*DATASET ENTRIES:*
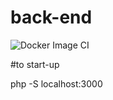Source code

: # back-end

![Docker Image CI](https://github.com/vives-projectwerk-2-2020/back-end/workflows/Docker%20Image%20CI/badge.svg?branch=master)

#to start-up

php -S localhost:3000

*PROBLEM DETAILS:*
Except for the pictures, copy every line of the records above exactly.

*EXERCISE RESULT:*
Source code

: # back-end

![Docker Image CI](https://github.com/vives-projectwerk-2-2020/back-end/workflows/Docker%20Image%20CI/badge.svg?branch=master)

#to start-up

php -S localhost:3000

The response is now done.